I don’t think I wrote an accurate portrayal of him. I think I wrote an accurate portrayal of me. To write an accurate portrayal of him would be another book. I wonder if I could even do it. I suspect I could, since he’s the person who first opened the world of art, film, music up to me. Irony. Without those things I’d be dead. But if he were magically able to read this book right now I think there would be a kind of reckoning on both of our parts.
Pursuing the last question one step further, I know many writers are reluctant (often for years) to tackle this kind of life story, for fear of what family members and close friends will think. What kind of “close range” reaction have you had to the finished work?
Like a billion other writers, I probably couldn’t have written this book -- at least not this way -- were my parents still alive. It simply wouldn’t have come out of me. Or it would’ve died in labor.

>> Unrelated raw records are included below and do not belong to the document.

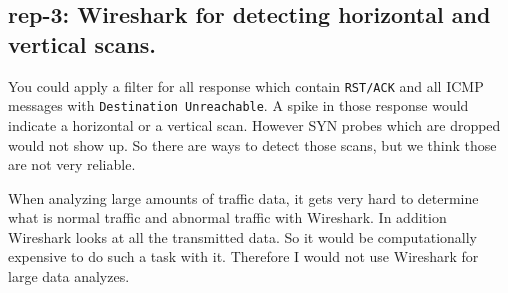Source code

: \subsection*{rep-3: Wireshark for detecting horizontal and vertical scans.}
You could apply a filter for all response which contain \texttt{RST/ACK} and all ICMP messages with \texttt{Destination Unreachable}. A spike in those response would indicate a horizontal or a vertical scan. However SYN probes which are dropped would not show up. So there are ways to detect those scans, but we think those are not very reliable.

When analyzing large amounts of traffic data, it gets very hard to determine what is normal traffic and abnormal traffic with Wireshark. In addition Wireshark looks at all the transmitted data. So it would be computationally expensive to do such a task with it. Therefore I would not use Wireshark for large data analyzes.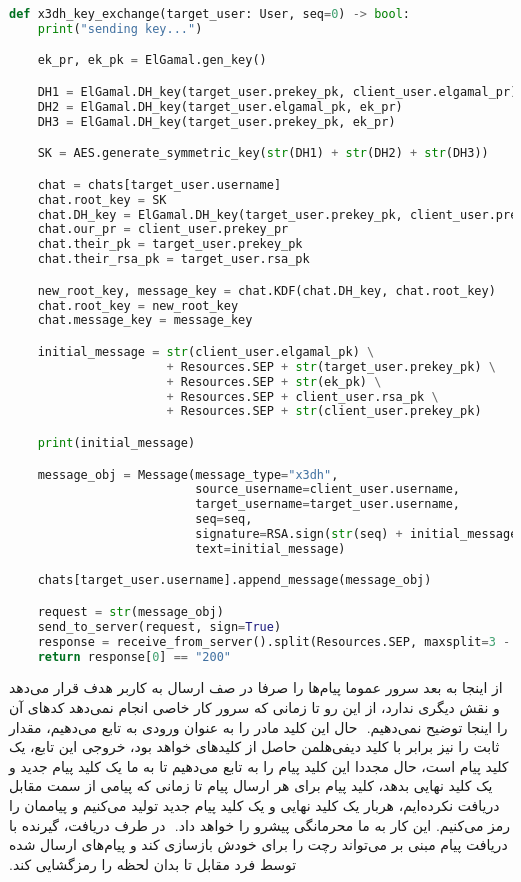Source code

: \begin{latin}
\begin{lstlisting}[firstnumber=265, language=Python]
def x3dh_key_exchange(target_user: User, seq=0) -> bool:
    print("sending key...")

    ek_pr, ek_pk = ElGamal.gen_key()

    DH1 = ElGamal.DH_key(target_user.prekey_pk, client_user.elgamal_pr)
    DH2 = ElGamal.DH_key(target_user.elgamal_pk, ek_pr)
    DH3 = ElGamal.DH_key(target_user.prekey_pk, ek_pr)

    SK = AES.generate_symmetric_key(str(DH1) + str(DH2) + str(DH3))

    chat = chats[target_user.username]
    chat.root_key = SK
    chat.DH_key = ElGamal.DH_key(target_user.prekey_pk, client_user.prekey_pr)
    chat.our_pr = client_user.prekey_pr
    chat.their_pk = target_user.prekey_pk
    chat.their_rsa_pk = target_user.rsa_pk

    new_root_key, message_key = chat.KDF(chat.DH_key, chat.root_key)
    chat.root_key = new_root_key
    chat.message_key = message_key

    initial_message = str(client_user.elgamal_pk) \
                      + Resources.SEP + str(target_user.prekey_pk) \
                      + Resources.SEP + str(ek_pk) \
                      + Resources.SEP + client_user.rsa_pk \
                      + Resources.SEP + str(client_user.prekey_pk)

    print(initial_message)

    message_obj = Message(message_type="x3dh",
                          source_username=client_user.username,
                          target_username=target_user.username,
                          seq=seq,
                          signature=RSA.sign(str(seq) + initial_message, RSA.pem_to_private_key(client_user.rsa_pr)),
                          text=initial_message)

    chats[target_user.username].append_message(message_obj)

    request = str(message_obj)
    send_to_server(request, sign=True)
    response = receive_from_server().split(Resources.SEP, maxsplit=3 - 1)
    return response[0] == "200"
\end{lstlisting}
\end{latin}

‫از اینجا به بعد سرور عموما پیام‌ها را صرفا در صف ارسال به کاربر هدف قرار می‌دهد و نقش دیگری ندارد، از این رو تا زمانی که سرور کار خاصی انجام نمی‌دهد کدهای آن را اینجا توضیح نمی‌دهیم.
‫
‫حال این کلید مادر را به عنوان ورودی به تابع  می‌دهیم، مقدار ثابت را نیز برابر با کلید دیفی‌هلمن حاصل از کلید‌های  خواهد بود، خروجی این تابع، یک کلید پیام است، حال مجددا این کلید پیام را به  تابع  می‌دهیم تا به ما یک کلید پیام جدید و یک کلید نهایی بدهد، کلید پیام برای هر ارسال پیام تا زمانی که پیامی از سمت مقابل دریافت نکرده‌ایم، هربار یک کلید نهایی و یک کلید پیام جدید تولید می‌کنیم و پیاممان را رمز می‌کنیم. این کار به ما محرمانگی پیشرو را خواهد داد.
‫
‫در طرف دریافت، گیرنده با دریافت پیام مبنی بر \لر{X3DH handshake} می‌تواند رچت را برای خودش بازسازی کند و پیام‌های ارسال شده توسط فرد مقابل تا بدان لحظه را رمزگشایی کند.
‫


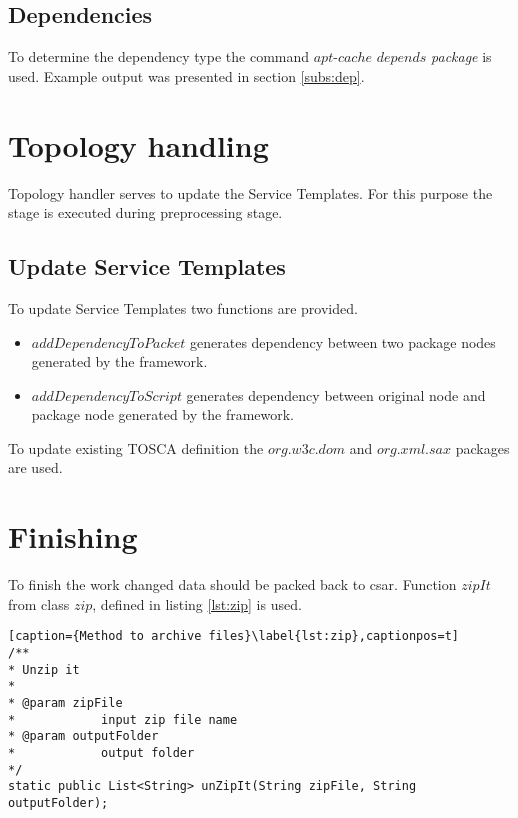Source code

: \subsection*{Dependencies}
To determine the dependency type the command $apt$-$cache$ $depends$  \emph{package} is used.
Example output was presented in section \ref{subs:dep}.

\section{Topology handling}
Topology handler serves to update the Service Templates.
For this purpose the  stage is executed during preprocessing stage.

\subsection*{Update Service Templates}
To update Service Templates two functions are provided.
\begin{itemize}
	\item $addDependencyToPacket$ generates dependency between two package nodes generated by the framework.
	\item $addDependencyToScript$ generates dependency between original node and package node generated by the framework.
	 
\end{itemize} 
To update existing TOSCA definition the $org$.$w3c$.$dom$ and $org$.$xml$.$sax$ packages are used.

\section{Finishing}
To finish the work changed data should be packed back to \gls{csar}.
Function $zipIt$ from class $zip$, defined in listing \ref{lst:zip} is used.

\begin{lstlisting}[caption={Method to archive files}\label{lst:zip},captionpos=t] 
/**
* Unzip it
* 
* @param zipFile
*            input zip file name
* @param outputFolder
*            output folder
*/
static public List<String> unZipIt(String zipFile, String outputFolder);
\end{lstlisting}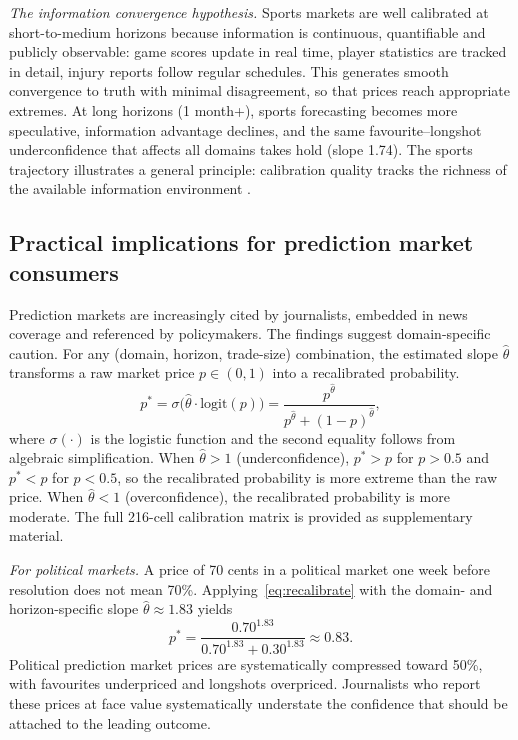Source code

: \documentclass[numsec,webpdf,modern,medium]{oup-authoring-template}
\theoremstyle{thmstyleone}%
\theoremstyle{thmstyletwo}%
\theoremstyle{thmstylethree}%
\begin{document}
\emph{The information convergence hypothesis.} Sports markets are well calibrated at short-to-medium horizons because information is continuous, quantifiable and publicly observable: game scores update in real time, player statistics are tracked in detail, injury reports follow regular schedules. This generates smooth convergence to truth with minimal disagreement, so that prices reach appropriate extremes. At long horizons (1 month+), sports forecasting becomes more speculative, information advantage declines, and the same favourite--longshot underconfidence that affects all domains takes hold (slope 1.74). The sports trajectory illustrates a general principle: calibration quality tracks the richness of the available information environment \citep[cf.][]{sunstein2006infotopia}.
\subsection{Practical implications for prediction market consumers}\label{sec:practical}

Prediction markets are increasingly cited by journalists, embedded in news coverage and referenced by policymakers. The findings suggest domain-specific caution. For any (domain, horizon, trade-size) combination, the estimated slope $\hat{\theta}$ transforms a raw market price $p \in (0,1)$ into a recalibrated probability.
\begin{equation}\label{eq:recalibrate}
p^* = \sigma\!\bigl(\hat{\theta} \cdot \mathrm{logit}(p)\bigr) = \frac{p^{\hat{\theta}}}{p^{\hat{\theta}} + (1-p)^{\hat{\theta}}},
\end{equation}
where $\sigma(\cdot)$ is the logistic function and the second equality follows from algebraic simplification. When $\hat{\theta} > 1$ (underconfidence), $p^* > p$ for $p > 0.5$ and $p^* < p$ for $p < 0.5$, so the recalibrated probability is more extreme than the raw price. When $\hat{\theta} < 1$ (overconfidence), the recalibrated probability is more moderate. The full 216-cell calibration matrix is provided as supplementary material.

\emph{For political markets.} A price of 70 cents in a political market one week before resolution does not mean 70\%. Applying~\eqref{eq:recalibrate} with the domain- and horizon-specific slope $\hat{\theta} \approx 1.83$ yields
\begin{equation}\label{eq:example}
p^* = \frac{0.70^{1.83}}{0.70^{1.83} + 0.30^{1.83}} \approx 0.83.
\end{equation}
Political prediction market prices are systematically compressed toward 50\%, with favourites underpriced and longshots overpriced. Journalists who report these prices at face value systematically understate the confidence that should be attached to the leading outcome.
\end{document}
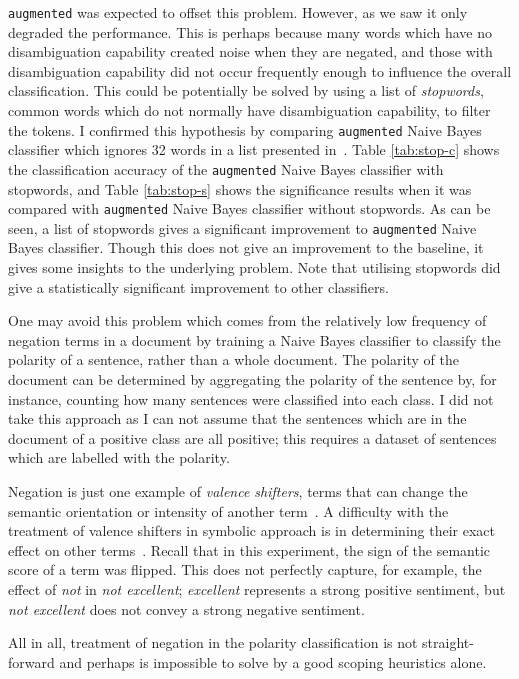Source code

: \texttt{augmented} was expected to offset this problem. However, as we saw it only degraded the performance. This is perhaps because many words which have no disambiguation capability created noise when they are negated, and those with disambiguation capability did not occur frequently enough to influence the overall classification. This could be potentially be solved by using a list of \emph{stopwords}, common words which do not normally have disambiguation capability, to filter the tokens. I confirmed this hypothesis by comparing \texttt{augmented} Naive Bayes classifier which ignores 32 words in a list presented in~\citep{stopwords}.  Table \ref{tab:stop-c} shows the classification accuracy of the \texttt{augmented} Naive Bayes classifier with stopwords, and Table \ref{tab:stop-s} shows the significance results when it was compared with \texttt{augmented} Naive Bayes classifier without stopwords. As can be seen, a list of stopwords gives a significant improvement to \texttt{augmented} Naive Bayes classifier. Though this does not give an improvement to the baseline, it gives some insights to the underlying problem. Note that utilising stopwords did give a statistically significant improvement to other classifiers.

One may avoid this problem which comes from the relatively low frequency of negation terms in a document by training a Naive Bayes classifier to classify the polarity of a sentence, rather than a whole document. The polarity of the document can be determined by aggregating the polarity of the sentence by, for instance, counting how many sentences were classified into each class. I did not take this approach as I can not assume that the sentences which are in the document of a positive class are all positive; this requires a dataset of sentences which are labelled with the polarity.

Negation is just one example of \emph{valence shifters}, terms that can change the semantic orientation or intensity of another term~\citep{kennedy2006sentiment}. A difficulty with the treatment of valence shifters in symbolic approach is in determining their exact effect on other terms~\citep{kennedy2006sentiment}. Recall that in this experiment, the sign of the semantic score of a term was flipped. This does not perfectly capture, for example, the effect of \textit{not} in \textit{not excellent}; \textit{excellent} represents a strong positive sentiment, but \textit{not excellent} does not convey a strong negative sentiment.

All in all, treatment of negation in the polarity classification is not straight-forward and perhaps is impossible to solve by a good scoping heuristics alone. 

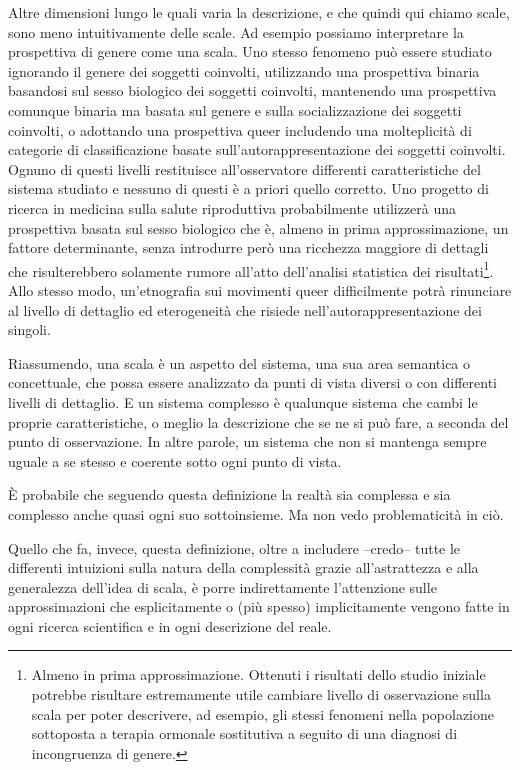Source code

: \documentclass[a4paper, headings=standardclasses]{scrartcl}
\begin{document}
Altre dimensioni lungo le quali varia la descrizione, e che quindi qui chiamo scale, sono meno intuitivamente delle scale.
Ad esempio possiamo interpretare la prospettiva di genere come una scala.
Uno stesso fenomeno può essere studiato ignorando il genere dei soggetti coinvolti, utilizzando una prospettiva binaria basandosi sul sesso biologico dei soggetti coinvolti, mantenendo una prospettiva comunque binaria ma basata sul genere e sulla socializzazione dei soggetti coinvolti, o adottando una prospettiva queer includendo una molteplicità di categorie di classificazione basate sull'autorappresentazione dei soggetti coinvolti.
Ognuno di questi livelli restituisce all'osservatore differenti caratteristiche del sistema studiato e nessuno di questi è a priori quello corretto.
Uno progetto di ricerca in medicina sulla salute riproduttiva probabilmente utilizzerà una prospettiva basata sul sesso biologico che è, almeno in prima approssimazione, un fattore determinante, senza introdurre però una ricchezza maggiore di dettagli che risulterebbero solamente rumore all'atto dell'analisi statistica dei risultati\footnote{Almeno in prima approssimazione. Ottenuti i risultati dello studio iniziale potrebbe risultare estremamente utile cambiare livello di osservazione sulla scala per poter descrivere, ad esempio, gli stessi fenomeni nella popolazione sottoposta a terapia ormonale sostitutiva a seguito di una diagnosi di incongruenza di genere.}.
Allo stesso modo, un'etnografia sui movimenti queer difficilmente potrà rinunciare al livello di dettaglio ed eterogeneità che risiede nell'autorappresentazione dei singoli.

Riassumendo, una scala è un aspetto del sistema, una sua area semantica o concettuale, che possa essere analizzato da punti di vista diversi o con differenti livelli di dettaglio.
E un sistema complesso è qualunque sistema che cambi le proprie caratteristiche, o meglio la descrizione che se ne si può fare, a seconda del punto di osservazione. In altre parole, un sistema che non si mantenga sempre uguale a se stesso e coerente sotto ogni punto di vista.

È probabile che seguendo questa definizione la realtà sia complessa e sia complesso anche quasi ogni suo sottoinsieme. Ma non vedo problematicità in ciò.

Quello che fa, invece, questa definizione, oltre a includere --credo-- tutte le differenti intuizioni sulla natura della complessità grazie all'astrattezza e alla generalezza dell'idea di scala, è porre indirettamente l'attenzione sulle approssimazioni che esplicitamente o (più spesso) implicitamente vengono fatte in ogni ricerca scientifica e in ogni descrizione del reale.
\end{document}
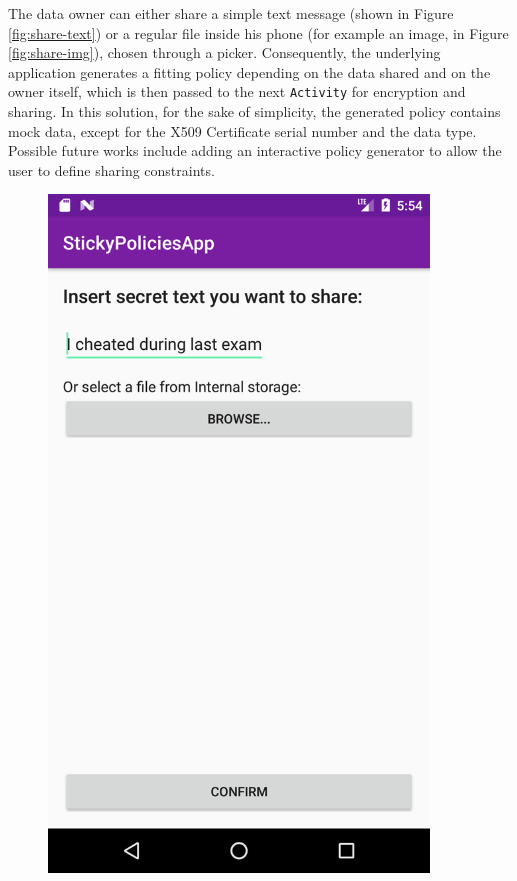 The data owner can either share a simple text message (shown in Figure \ref{fig:share-text}) or a regular file inside his phone (for example an image, in Figure \ref{fig:share-img}), chosen through a picker. Consequently, the underlying application generates a fitting policy depending on the data shared and on the owner itself, which is then passed to the next \texttt{Activity} for encryption and sharing. In this solution, for the sake of simplicity, the generated policy contains mock data, except for the X509 Certificate serial number and the data type. Possible future works include adding an interactive policy generator to allow the user to define sharing constraints.
\begin{figure}
	\centering
	\begin{minipage}{0.35\textwidth}
		\centering
		\includegraphics[width=0.9\textwidth]{ShareData-text.png} %

\end{minipage}
\end{figure}
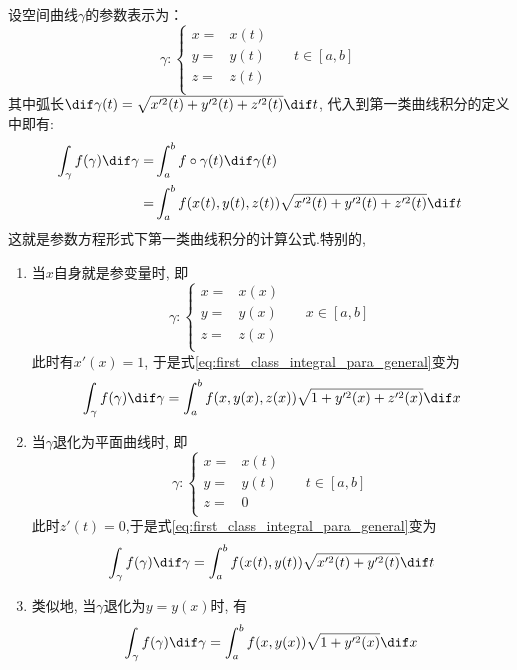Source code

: 	设空间曲线$\gamma$的参数表示为：
	\begin{equation*}
		\gamma: \left\{ \begin{aligned}
				x =& x(t) \\
				y =& y(t) \qquad t\in[a,b]\\
				z =& z(t) \\
			\end{aligned} \right.
	\end{equation*}
	其中弧长$\dif\gamma(t) = \sqrt{x'^2(t)+y'^2(t)+z'^2(t)} \dif t$, 代入到第一类曲线积分的定义中即有:
	\begin{equation}
	\label{eq:first_class_integral_para_general}
	\begin{aligned}
			\int_\gamma f(\gamma) \dif \gamma
			=& \int_a^b f \circ \gamma(t) \dif \gamma(t) \\
			=& \int_a^b f(x(t),y(t),z(t)) \sqrt{x'^2(t)+y'^2(t)+z'^2(t)} \dif t
		\end{aligned}
\end{equation}
	这就是参数方程形式下第一类曲线积分的计算公式.特别的,
	\begin{enumerate}
		\item 当$x$自身就是参变量时, 即
			\begin{equation*}
				\gamma: \left\{ \begin{aligned}
						x =& x(x) \\
						y =& y(x) \qquad x\in[a,b]\\
						z =& z(x) \\
					\end{aligned} \right.
			\end{equation*}
			此时有$x'(x)=1$, 于是式\eqref{eq:first_class_integral_para_general}变为
				\begin{equation}
				\label{eq:first_class_integral_para_special_1}
					\int_\gamma f(\gamma) \dif \gamma = \int_a^b f(x,y(x),z(x)) \sqrt{1+y'^2(x)+z'^2(x)} \dif x
				\end{equation}

		\item	当$\gamma$退化为平面曲线时, 即
			\begin{equation*}
				\gamma: \left\{ \begin{aligned}
						x =& x(t) \\
						y =& y(t) \qquad t\in[a,b]\\
						z =& 0 \\
					\end{aligned} \right.
			\end{equation*}
			此时$z'(t)=0$,于是式\eqref{eq:first_class_integral_para_general}变为
			\begin{equation}
				\int_\gamma f(\gamma) \dif \gamma = \int_a^b f(x(t),y(t)) \sqrt{x'^2(t)+y'^2(t)} \dif t
			\end{equation}
		\item 类似地, 当$\gamma$退化为$y=y(x)$时, 有
			\begin{equation}
				\int_\gamma f(\gamma) \dif \gamma = \int_a^b f(x,y(x)) \sqrt{1+y'^2(x)} \dif x
			\end{equation}
	\end{enumerate}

I do have fears about my fellow Less Than Merry Pranksters, because I want to do justice to what we went through together, AND tell just my story, AND leave whatever their stories are at a loving and respectful distance. There are relatives like my aunt (my father’s sister) who will not like this book. Or feel like I pissed on my father’s grave. There are friends who don’t appear in the book because when I tried to write about them they came out as GRAND HOMAGES… or love letters. There are other friends who had no idea my life was like this and will either doubt me, pity me, or just be weirded out. Hopefully the keepers will still have a drink with me.
In the end though, I’m a writer. You can’t own or protect or control the stories that come out. There’s only ever the next book.
You’ve written about some gritty subjects before: drugs, sex, weird sex, torture, etc. But in this book you look explicitly at your own drug experience. I too exchanged sports success (which had been a saving grace from emotional trauma) for what became a drug problem. For whatever harm drugs and alcohol have caused me though, they opened up worlds of experience, perspective and ideas I can’t imagine not having. Do you think you would’ve ever become a writer without the substance abuse?
Absolutely not. I agree with everything you just said. I think without drugs and alcohol, there’d be no art, no matter who wishes that wasn’t true.
Finally, one of the key lines in the book is, “I must learn to live on land.” Have you? Has either the distance of time or the direct confrontation with the past made you freer to face the future?
Yes. With a more authentic (though vulnerable) self. And it’s my deep hope that I will walk into a room where mercifully, there are others. And we won’t be alone anymore.